Pan and Powell, both researchers in the laboratory of Mitrovica, began this research while working on another sea level change project, but switched to it when they noted more water expulsion from the West Antarctic ice sheet, which They were expecting.

Researchers wanted to investigate how low viscosity, or the easy flowing material of the Earth’s mantle beneath West Antarctica, influenced sea level changes. When he included this low viscosity in his calculations he realized that water expulsion occurred much faster than in previous models.

“No matter what scenario we used for the collapse of the West Antarctic ice sheet, we always found that this one meter of global sea level rise occurred.”

Researchers hope that their calculations show that in order to make an accurate estimate of the global sea level associated with melting ice sheets, scientists need to include both the ejector effect and the viscosity of the mantle under Antarctica. .

Pan said that when the ice melts stop, the sea level rises. “The damage we are doing to our coastlines will continue for centuries.”

Climate change is creating an unprecedented crisis as ice sheets continue to melt. Now, a new study says that the global sea level could rise by 20 percent by the end of this century due to the continued melting of the West Antarctic ice sheet.

On several occasions, scientists have warned of the dangers posed by the rapid melting of snow coverings and sheets that could submerge towns and cities around the world. But the potential risk of sea level rise from the West Antarctic ice sheet was reduced so far. This implies that the rise in sea level will be much higher than before.

The study was published in the journal “Science Advance” and carried out by researchers at Harvard University in the United States. He used the new calculation based on what he saw with the ice sheet, which he referred to as the “water expulsion mechanism”.
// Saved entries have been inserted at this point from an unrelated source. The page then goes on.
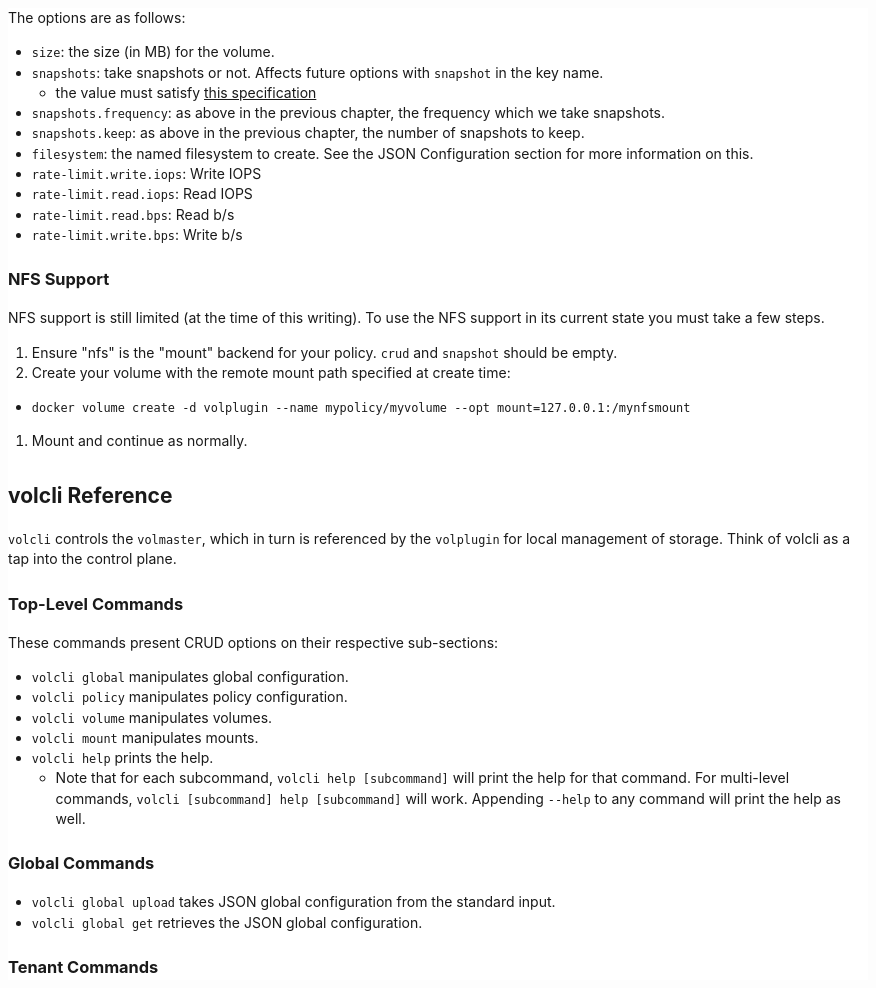 The options are as follows:

* `size`: the size (in MB) for the volume.
* `snapshots`: take snapshots or not. Affects future options with `snapshot` in the key name.
  * the value must satisfy [this specification](https://golang.org/pkg/strconv/#ParseBool)
* `snapshots.frequency`: as above in the previous chapter, the frequency which we
  take snapshots.
* `snapshots.keep`: as above in the previous chapter, the number of snapshots to keep.
* `filesystem`: the named filesystem to create. See the JSON Configuration
  section for more information on this.
* `rate-limit.write.iops`: Write IOPS
* `rate-limit.read.iops`: Read IOPS
* `rate-limit.read.bps`: Read b/s
* `rate-limit.write.bps`: Write b/s

### NFS Support

NFS support is still limited (at the time of this writing). To use the NFS
support in its current state you must take a few steps.

1. Ensure "nfs" is the "mount" backend for your policy. `crud` and `snapshot`
should be empty.
1. Create your volume with the remote mount path specified at create time:
  * `docker volume create -d volplugin --name mypolicy/myvolume --opt mount=127.0.0.1:/mynfsmount`
1. Mount and continue as normally.

## volcli Reference

`volcli` controls the `volmaster`, which in turn is referenced by the
`volplugin` for local management of storage. Think of volcli as a tap into the
control plane.

### Top-Level Commands

These commands present CRUD options on their respective sub-sections:

* `volcli global` manipulates global configuration.
* `volcli policy` manipulates policy configuration.
* `volcli volume` manipulates volumes.
* `volcli mount` manipulates mounts.
* `volcli help` prints the help.
  * Note that for each subcommand, `volcli help [subcommand]` will print the
    help for that command. For multi-level commands, `volcli [subcommand] help
    [subcommand]` will work. Appending `--help` to any command will print the
    help as well.

### Global Commands

* `volcli global upload` takes JSON global configuration from the standard input.
* `volcli global get` retrieves the JSON global configuration.

### Tenant Commands
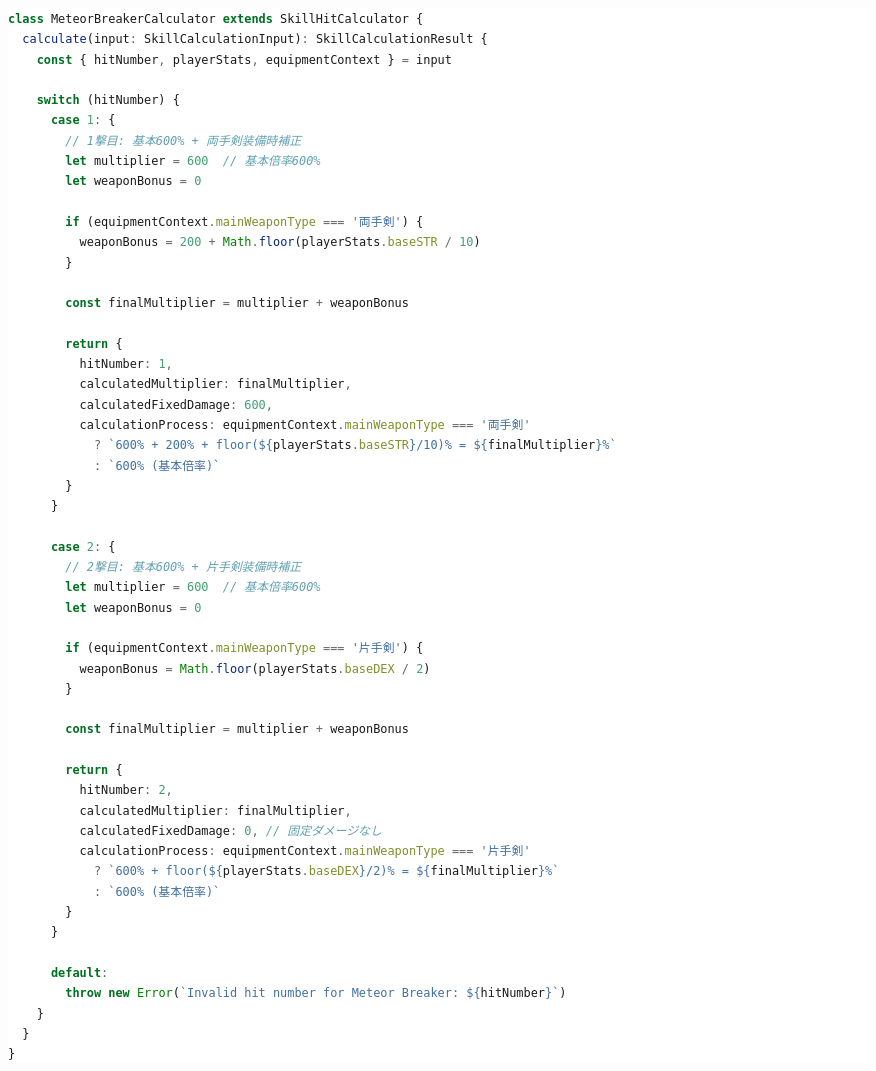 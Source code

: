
 ```typescript
class MeteorBreakerCalculator extends SkillHitCalculator {
  calculate(input: SkillCalculationInput): SkillCalculationResult {
    const { hitNumber, playerStats, equipmentContext } = input

    switch (hitNumber) {
      case 1: {
        // 1撃目: 基本600% + 両手剣装備時補正
        let multiplier = 600  // 基本倍率600%
        let weaponBonus = 0
        
        if (equipmentContext.mainWeaponType === '両手剣') {
          weaponBonus = 200 + Math.floor(playerStats.baseSTR / 10)
        }
        
        const finalMultiplier = multiplier + weaponBonus
        
        return {
          hitNumber: 1,
          calculatedMultiplier: finalMultiplier,
          calculatedFixedDamage: 600,
          calculationProcess: equipmentContext.mainWeaponType === '両手剣'
            ? `600% + 200% + floor(${playerStats.baseSTR}/10)% = ${finalMultiplier}%`
            : `600% (基本倍率)`
        }
      }

      case 2: {
        // 2撃目: 基本600% + 片手剣装備時補正
        let multiplier = 600  // 基本倍率600%
        let weaponBonus = 0
        
        if (equipmentContext.mainWeaponType === '片手剣') {
          weaponBonus = Math.floor(playerStats.baseDEX / 2)
        }
        
        const finalMultiplier = multiplier + weaponBonus
        
        return {
          hitNumber: 2,
          calculatedMultiplier: finalMultiplier,
          calculatedFixedDamage: 0, // 固定ダメージなし
          calculationProcess: equipmentContext.mainWeaponType === '片手剣'
            ? `600% + floor(${playerStats.baseDEX}/2)% = ${finalMultiplier}%`
            : `600% (基本倍率)`
        }
      }

      default:
        throw new Error(`Invalid hit number for Meteor Breaker: ${hitNumber}`)
    }
  }
}
```
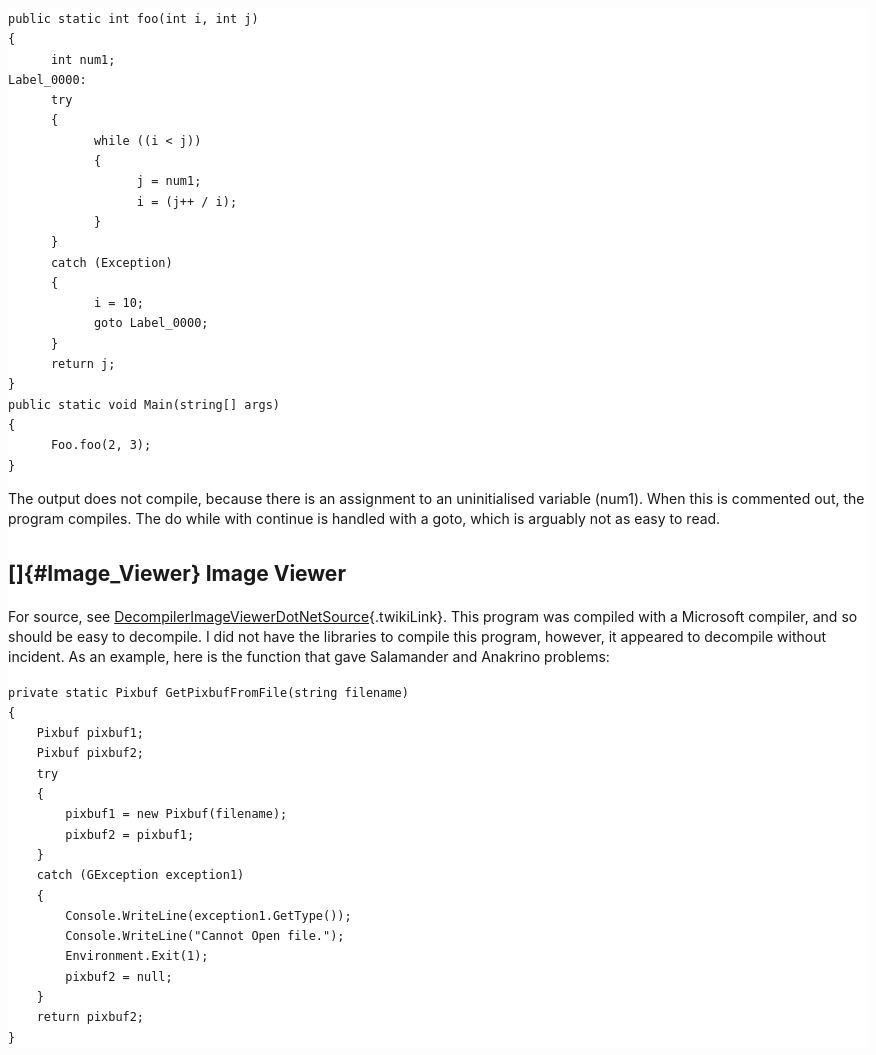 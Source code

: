     public static int foo(int i, int j)
    {
          int num1;
    Label_0000:
          try
          {
                while ((i < j))
                {
                      j = num1;
                      i = (j++ / i);
                }
          }
          catch (Exception)
          {
                i = 10;
                goto Label_0000;
          }
          return j;
    }
    public static void Main(string[] args)
    {
          Foo.foo(2, 3);
    }

The output does not compile, because there is an assignment to an
uninitialised variable (num1). When this is commented out, the program
compiles. The do while with continue is handled with a goto, which is
arguably not as easy to read.

[]{#Image_Viewer} Image Viewer
------------------------------

For source, see
[DecompilerImageViewerDotNetSource](DecompilerImageViewerDotNetSource){.twikiLink}.
This program was compiled with a Microsoft compiler, and so should be
easy to decompile. I did not have the libraries to compile this program,
however, it appeared to decompile without incident. As an example, here
is the function that gave Salamander and Anakrino problems:

    private static Pixbuf GetPixbufFromFile(string filename)
    {
        Pixbuf pixbuf1;
        Pixbuf pixbuf2;
        try
        {
            pixbuf1 = new Pixbuf(filename);
            pixbuf2 = pixbuf1;
        }
        catch (GException exception1)
        {
            Console.WriteLine(exception1.GetType());
            Console.WriteLine("Cannot Open file.");
            Environment.Exit(1);
            pixbuf2 = null;
        }
        return pixbuf2;
    }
Simply put, the mechanism occurs when the solid base of the ice sheet begins to move upward, reducing the total weight of the ice sheet. Under normal circumstances, a solid base or “bedrock” remains below sea level. But when it rises on its own, the waters of the surrounding area are pushed into the sea, contributing to the global rise in sea level.

An simulation conducted by scientists showed that by the end of the ongoing century, a 20 percent increase in the water expulsion mechanism could occur along the West Antarctic ice sheet. If the ice sheet collapses completely, the global rise in sea level will increase by an additional meter within 1,000 years.